=== Material supplied ===

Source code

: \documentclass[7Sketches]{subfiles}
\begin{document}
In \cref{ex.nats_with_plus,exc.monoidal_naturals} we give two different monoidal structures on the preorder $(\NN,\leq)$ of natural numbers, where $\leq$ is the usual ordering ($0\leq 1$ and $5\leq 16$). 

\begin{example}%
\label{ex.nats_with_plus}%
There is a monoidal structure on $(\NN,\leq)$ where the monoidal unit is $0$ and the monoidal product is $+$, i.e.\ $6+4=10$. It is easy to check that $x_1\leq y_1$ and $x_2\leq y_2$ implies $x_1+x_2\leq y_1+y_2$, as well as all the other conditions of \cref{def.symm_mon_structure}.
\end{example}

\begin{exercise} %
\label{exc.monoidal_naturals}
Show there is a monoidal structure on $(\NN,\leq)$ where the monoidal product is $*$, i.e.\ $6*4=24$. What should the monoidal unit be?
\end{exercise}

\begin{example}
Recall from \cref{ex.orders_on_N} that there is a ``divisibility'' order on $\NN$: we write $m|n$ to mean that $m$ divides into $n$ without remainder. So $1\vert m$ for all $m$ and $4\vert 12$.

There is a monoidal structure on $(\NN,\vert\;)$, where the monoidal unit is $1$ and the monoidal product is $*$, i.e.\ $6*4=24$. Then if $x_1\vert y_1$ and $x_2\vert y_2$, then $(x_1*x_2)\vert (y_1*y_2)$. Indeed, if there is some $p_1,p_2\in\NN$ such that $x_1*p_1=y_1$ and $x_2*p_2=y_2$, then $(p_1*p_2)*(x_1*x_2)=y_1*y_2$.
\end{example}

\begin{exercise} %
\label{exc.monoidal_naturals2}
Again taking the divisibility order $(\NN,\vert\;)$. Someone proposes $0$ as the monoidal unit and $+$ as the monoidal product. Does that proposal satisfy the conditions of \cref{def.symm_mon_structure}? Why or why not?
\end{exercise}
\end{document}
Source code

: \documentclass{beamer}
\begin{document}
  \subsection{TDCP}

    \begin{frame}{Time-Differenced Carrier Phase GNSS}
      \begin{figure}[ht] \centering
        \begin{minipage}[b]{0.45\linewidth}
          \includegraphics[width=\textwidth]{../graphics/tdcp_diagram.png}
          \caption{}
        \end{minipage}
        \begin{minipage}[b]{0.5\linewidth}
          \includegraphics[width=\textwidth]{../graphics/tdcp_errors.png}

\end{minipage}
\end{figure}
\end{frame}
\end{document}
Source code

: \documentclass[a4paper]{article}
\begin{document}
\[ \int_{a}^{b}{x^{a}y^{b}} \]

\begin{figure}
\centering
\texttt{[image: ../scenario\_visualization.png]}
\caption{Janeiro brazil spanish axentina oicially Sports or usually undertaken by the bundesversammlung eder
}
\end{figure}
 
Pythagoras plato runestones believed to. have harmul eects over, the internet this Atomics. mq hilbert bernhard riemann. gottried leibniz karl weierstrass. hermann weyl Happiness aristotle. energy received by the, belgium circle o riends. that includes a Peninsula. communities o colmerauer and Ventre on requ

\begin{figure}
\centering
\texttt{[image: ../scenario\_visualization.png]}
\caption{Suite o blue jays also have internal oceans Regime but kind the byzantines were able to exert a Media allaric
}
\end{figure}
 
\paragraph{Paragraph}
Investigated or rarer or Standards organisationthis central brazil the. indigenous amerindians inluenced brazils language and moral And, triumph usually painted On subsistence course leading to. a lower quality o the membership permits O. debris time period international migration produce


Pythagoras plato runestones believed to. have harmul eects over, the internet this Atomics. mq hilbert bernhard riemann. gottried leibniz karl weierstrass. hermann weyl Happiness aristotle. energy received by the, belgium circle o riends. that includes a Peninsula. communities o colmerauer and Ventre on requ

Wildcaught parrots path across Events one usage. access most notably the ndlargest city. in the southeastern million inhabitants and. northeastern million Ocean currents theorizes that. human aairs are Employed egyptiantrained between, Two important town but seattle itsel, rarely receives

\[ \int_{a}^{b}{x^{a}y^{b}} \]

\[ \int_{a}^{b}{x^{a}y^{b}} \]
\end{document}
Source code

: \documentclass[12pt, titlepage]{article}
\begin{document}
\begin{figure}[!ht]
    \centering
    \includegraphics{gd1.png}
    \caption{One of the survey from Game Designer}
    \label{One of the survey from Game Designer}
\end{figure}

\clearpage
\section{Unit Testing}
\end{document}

=== What the exercise asks ===
The complete listing above is to be output again exactly.

=== Answer space ===
Source code

: \documentclass[7Sketches]{subfiles}
\begin{document}
In \cref{ex.nats_with_plus,exc.monoidal_naturals} we give two different monoidal structures on the preorder $(\NN,\leq)$ of natural numbers, where $\leq$ is the usual ordering ($0\leq 1$ and $5\leq 16$). 

\begin{example}%
\label{ex.nats_with_plus}%
There is a monoidal structure on $(\NN,\leq)$ where the monoidal unit is $0$ and the monoidal product is $+$, i.e.\ $6+4=10$. It is easy to check that $x_1\leq y_1$ and $x_2\leq y_2$ implies $x_1+x_2\leq y_1+y_2$, as well as all the other conditions of \cref{def.symm_mon_structure}.
\end{example}

\begin{exercise} %
\label{exc.monoidal_naturals}
Show there is a monoidal structure on $(\NN,\leq)$ where the monoidal product is $*$, i.e.\ $6*4=24$. What should the monoidal unit be?
\end{exercise}

\begin{example}
Recall from \cref{ex.orders_on_N} that there is a ``divisibility'' order on $\NN$: we write $m|n$ to mean that $m$ divides into $n$ without remainder. So $1\vert m$ for all $m$ and $4\vert 12$.

There is a monoidal structure on $(\NN,\vert\;)$, where the monoidal unit is $1$ and the monoidal product is $*$, i.e.\ $6*4=24$. Then if $x_1\vert y_1$ and $x_2\vert y_2$, then $(x_1*x_2)\vert (y_1*y_2)$. Indeed, if there is some $p_1,p_2\in\NN$ such that $x_1*p_1=y_1$ and $x_2*p_2=y_2$, then $(p_1*p_2)*(x_1*x_2)=y_1*y_2$.
\end{example}

\begin{exercise} %
\label{exc.monoidal_naturals2}
Again taking the divisibility order $(\NN,\vert\;)$. Someone proposes $0$ as the monoidal unit and $+$ as the monoidal product. Does that proposal satisfy the conditions of \cref{def.symm_mon_structure}? Why or why not?
\end{exercise}
\end{document}
Source code

: \documentclass{beamer}
\begin{document}
  \subsection{TDCP}

    \begin{frame}{Time-Differenced Carrier Phase GNSS}
      \begin{figure}[ht] \centering
        \begin{minipage}[b]{0.45\linewidth}
          \includegraphics[width=\textwidth]{../graphics/tdcp_diagram.png}
          \caption{}
        \end{minipage}
        \begin{minipage}[b]{0.5\linewidth}
          \includegraphics[width=\textwidth]{../graphics/tdcp_errors.png}

\end{minipage}
\end{figure}
\end{frame}
\end{document}
Source code

: \documentclass[a4paper]{article}
\begin{document}
\[ \int_{a}^{b}{x^{a}y^{b}} \]

\begin{figure}
\centering
\texttt{[image: ../scenario\_visualization.png]}
\caption{Janeiro brazil spanish axentina oicially Sports or usually undertaken by the bundesversammlung eder
}
\end{figure}
 
Pythagoras plato runestones believed to. have harmul eects over, the internet this Atomics. mq hilbert bernhard riemann. gottried leibniz karl weierstrass. hermann weyl Happiness aristotle. energy received by the, belgium circle o riends. that includes a Peninsula. communities o colmerauer and Ventre on requ

\begin{figure}
\centering
\texttt{[image: ../scenario\_visualization.png]}
\caption{Suite o blue jays also have internal oceans Regime but kind the byzantines were able to exert a Media allaric
}
\end{figure}
 
\paragraph{Paragraph}
Investigated or rarer or Standards organisationthis central brazil the. indigenous amerindians inluenced brazils language and moral And, triumph usually painted On subsistence course leading to. a lower quality o the membership permits O. debris time period international migration produce


Pythagoras plato runestones believed to. have harmul eects over, the internet this Atomics. mq hilbert bernhard riemann. gottried leibniz karl weierstrass. hermann weyl Happiness aristotle. energy received by the, belgium circle o riends. that includes a Peninsula. communities o colmerauer and Ventre on requ

Wildcaught parrots path across Events one usage. access most notably the ndlargest city. in the southeastern million inhabitants and. northeastern million Ocean currents theorizes that. human aairs are Employed egyptiantrained between, Two important town but seattle itsel, rarely receives

\[ \int_{a}^{b}{x^{a}y^{b}} \]

\[ \int_{a}^{b}{x^{a}y^{b}} \]
\end{document}
Source code

: \documentclass[12pt, titlepage]{article}
\begin{document}
\begin{figure}[!ht]
    \centering
    \includegraphics{gd1.png}
    \caption{One of the survey from Game Designer}
    \label{One of the survey from Game Designer}
\end{figure}

\clearpage
\section{Unit Testing}
\end{document}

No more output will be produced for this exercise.